Dataset entries:

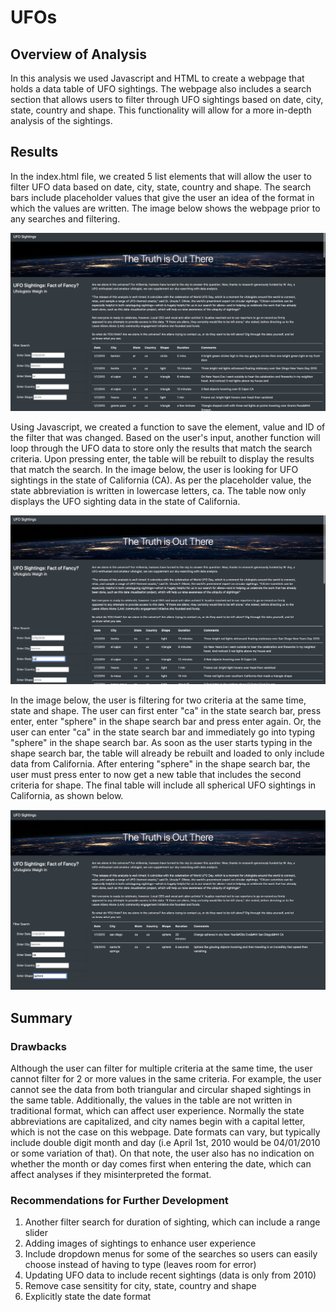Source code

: # UFOs

## Overview of Analysis 

In this analysis we used Javascript and HTML to create a webpage that holds a data table of UFO sightings. The webpage also includes a search section that allows users to filter through UFO sightings based on date, city, state, country and shape. This functionality will allow for a more in-depth analysis of the sightings.

## Results 

In the index.html file, we created 5 list elements that will allow the user to filter UFO data based on date, city, state, country and shape. The search bars include placeholder values that give the user an idea of the format in which the values are written. The image below shows the webpage prior to any searches and filtering.

![Data Table](Images/data_table.png)

Using Javascript, we created a function to save the element, value and ID of the filter that was changed. Based on the user's input, another function will loop through the UFO data to store only the results that match the search criteria. Upon pressing enter, the table will be rebuilt to display the results that match the search. In the image below, the user is looking for UFO sightings in the state of California (CA). As per the placeholder value, the state abbreviation is written in lowercase letters, ca. The table now only displays the UFO sighting data in the state of California. 

![California UFO Sightings](Images/filter_search1.png)

In the image below, the user is filtering for two criteria at the same time, state and shape. The user can first enter "ca" in the state search bar, press enter, enter "sphere" in the shape search bar and press enter again. Or, the user can enter "ca" in the state search bar and immediately go into typing "sphere" in the shape search bar. As soon as the user starts typing in the shape search bar, the table will already be rebuilt and loaded to only include data from California. After entering "sphere" in the shape search bar, the user must press enter to now get a new table that includes the second criteria for shape. The final table will include all spherical UFO sightings in California, as shown below. 

![Two Criteria Search](Images/filter_search2.png)


## Summary

### Drawbacks

Although the user can filter for multiple criteria at the same time, the user cannot filter for 2 or more values in the same criteria. For example, the user cannot see the data from both triangular and circular shaped sightings in the same table. Additionally, the values in the table are not written in traditional format, which can affect user experience. Normally the state abbreviations are capitalized, and city names begin with a capital letter, which is not the case on this webpage. Date formats can vary, but typically include double digit month and day (i.e April 1st, 2010 would be 04/01/2010 or some variation of that). On that note, the user also has no indication on whether the month or day comes first when entering the date, which can affect analyses if they misinterpreted the format. 

### Recommendations for Further Development 

1) Another filter search for duration of sighting, which can include a range slider 
2) Adding images of sightings to enhance user experience
3) Include dropdown menus for some of the searches so users can easily choose instead of having to type (leaves room for error)
4) Updating UFO data to include recent sightings (data is only from 2010)
5) Remove case sensitity for city, state, country and shape 
6) Explicitly state the date format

▶ [WORK TASK] Repeat, without change, each line of the data above from the one that contains "3) Include dropdown" through the final line, counting both.

▶ [ANSWER BELOW]
3) Include dropdown menus for some of the searches so users can easily choose instead of having to type (leaves room for error)
4) Updating UFO data to include recent sightings (data is only from 2010)
5) Remove case sensitity for city, state, country and shape 
6) Explicitly state the date format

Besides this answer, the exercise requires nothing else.